Some database types and a subset of sample implementations include:
- SQL databases: MySQL, PostgreSQL, SQL Server
- NoSQL databases:
- Key value stores: Redis, BerkeleyDB
- Time series databases: InfluxDB, Prometheus
- Graph databases: Neo4j, GraphDB
- Wide column stores: Cassandra, Azure Cosmos
- Document stores: MongoDB, CouchDB
- Message Queues: Kafka, RabbitMQ, Amazon SQS
- Object stores1: Amazon S3, Google Cloud Storage, minio
There are also several hosted implementations of these databases, commonly referred to as database-as-a-service (DBaaS) systems. These typically include one of the database categories listed above and can sometimes provide autoscaling as well as the consumption savings of an enterprise as a service (-aaS). Examples of DBaaS systems include Amazon RDS, MongoDB Atlas, and Azure SQL.
From a data protection perspective, each of the database implementations provides a specific set of utilities (pg_dump Where WAL-E for PostgreSQL, mongodump for MongoDB, etc.) to back up and restore data. It is important to note that there are many utilities available with widely varying capabilities in terms of consistency, recovery granularity, and speed. They are usually limited to a particular database implementation or, at best, database type, whether provided as a standalone utility or as part of an -aaS offering.
4. Stateful Application
The application layer is where the business logic resides, and in the cloud-native world, applications are typically based on modern agile development methodologies and implemented as distributed microservices. Almost every application has some state that needs to persist. Although there are several models for storing application state, we must maintain and protect the following information in the context of a stateful Kubernetes application as an atomic unit:
- Application data: In various data service, block, and file storage implementations spread across multiple containers.

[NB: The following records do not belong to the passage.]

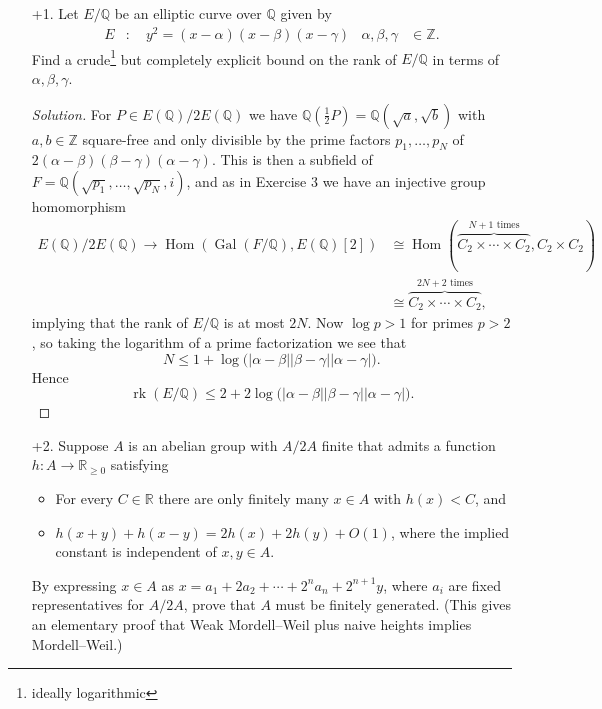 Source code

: \documentclass[a4paper]{article}
\theoremstyle{definition}
\DeclareMathOperator{\Hom}{Hom}
\DeclareMathOperator{\Gal}{Gal}
\DeclareMathOperator{\rk}{rk}
\newcommand{\Z}{\mathbb{Z}}
\newcommand{\Q}{\mathbb{Q}}
\newcommand{\R}{\mathbb{R}}
\begin{document}
\begin{enumerate}
    \item[+1.] Let $E/\Q$ be an elliptic curve over $\Q$ given by
        \begin{align*}
            E&:\quad y^2=(x-\alpha)(x-\beta)(x-\gamma) &
            \alpha,\beta,\gamma&\in\Z.
        \end{align*}
        Find a crude\footnote{ideally logarithmic} but completely explicit bound
        on the rank of $E/\Q$ in terms of $\alpha,\beta,\gamma$.

        \begin{proof}[Solution]
            For $P\in E(\Q)/2E(\Q)$ we have
            $\Q(\frac{1}{2}P)=\Q(\sqrt a,\sqrt b)$ with $a,b\in\Z$ square-free
            and only divisible by the prime factors $p_1,\ldots,p_N$ of
            $2(\alpha-\beta)(\beta-\gamma)(\alpha-\gamma)$. This is then a
            subfield of $F=\Q(\sqrt{p_1},\ldots,\sqrt{p_N},i)$, and as in
            Exercise 3 we have an injective group homomorphism
            \begin{align*}
                E(\Q)/2E(\Q) \to \Hom(\Gal(F/\Q),E(\Q)[2])
                    &\cong \Hom(\overbrace{C_2\times\cdots\times C_2}
                        ^{\text{$N+1$ times}},C_2\times C_2) \\
                    &\cong\overbrace{C_2\times\cdots\times C_2}
                        ^{\text{$2N+2$ times}},
            \end{align*}
            implying that the rank of $E/\Q$ is at most $2N$. Now $\log p>1$
            for primes $p>2$, so taking the logarithm of a prime factorization
            we see that
            \begin{equation*}
                N\le 1 + \log\bigl(
                    |\alpha-\beta||\beta-\gamma||\alpha-\gamma|\bigr).
            \end{equation*}
            Hence
            \begin{equation*}
                \rk(E/\Q)
                    \le 2+2\log\bigl(
                        |\alpha-\beta||\beta-\gamma||\alpha-\gamma|\bigr).
            \end{equation*}
        \end{proof}

    \item[+2.] Suppose $A$ is an abelian group with $A/2A$ finite that admits a
        function $h:A\to\R_{\ge0}$ satisfying
        \begin{itemize}
            \item For every $C\in\R$ there are only finitely many $x\in A$ with
                $h(x)<C$, and
            \item $h(x+y)+h(x-y)=2h(x)+2h(y)+O(1)$, where the implied constant
                is independent of $x,y\in A$.
        \end{itemize}
        By expressing $x\in A$ as $x=a_1+2a_2+\cdots+2^na_n+2^{n+1}y$, where
        $a_i$ are fixed representatives for $A/2A$, prove that $A$ must be
        finitely generated. (This gives an elementary proof that Weak
        Mordell--Weil plus naive heights implies Mordell--Weil.)


\end{enumerate}
\end{document}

- Application Definition and Configuration: Application image and associated environment configuration distributed across various Kubernetes objects, including ConfigMaps, secretsetc
- Other configuration status: including CI/CD pipeline status, version information, and related information Helm deployment metadata.

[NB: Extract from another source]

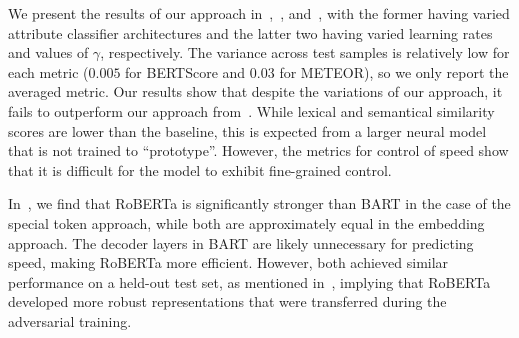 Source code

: We present the results of our approach in~,~, and~, with the former having varied attribute classifier architectures and the latter two having varied learning rates and values of $\gamma$, respectively. The variance across test samples is relatively low for each metric (\eg $0.005$ for BERTScore and $0.03$ for METEOR), so we only report the averaged metric. Our results show that despite the variations of our approach, it fails to outperform our approach from~. While lexical and semantical similarity scores are lower than the baseline, this is expected from a larger neural model that is not trained to ``prototype''. However, the metrics for control of speed show that it is difficult for the model to exhibit fine-grained control.

In~, we find that RoBERTa is significantly stronger than BART in the case of the special token approach, while both are approximately equal in the embedding approach. The decoder layers in BART are likely unnecessary for predicting speed, making RoBERTa more efficient. However, both achieved similar performance on a held-out test set, as mentioned in~, implying that RoBERTa developed more robust representations that were transferred during the adversarial training.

It is important to note that for a real deployment, the application is made up of hundreds of these underlying components. Additionally, in a cloud-native construct, the unit of atomicity for protection should be the application to the underlying data service or storage infrastructure layer. As mentioned earlier, this is because the state of an application includes the data, definition, and configuration of the application that is spread across multiple physical or virtual nodes and data services.
Final Thoughts
From the perspective of backup/recovery and application portability, a good data management solution should treat the entire application as the unit of atomicity, rendering traditional hypervisor-centric solutions obsolete. . We’ve also illustrated a simple stack diagram to show where application state actually resides from the perspective of various data services, block and file stores, and physical storage in on-premises implementations and in the cloud. This defines a core vocabulary that allows us to dive under the covers of layers of cloud data management operations.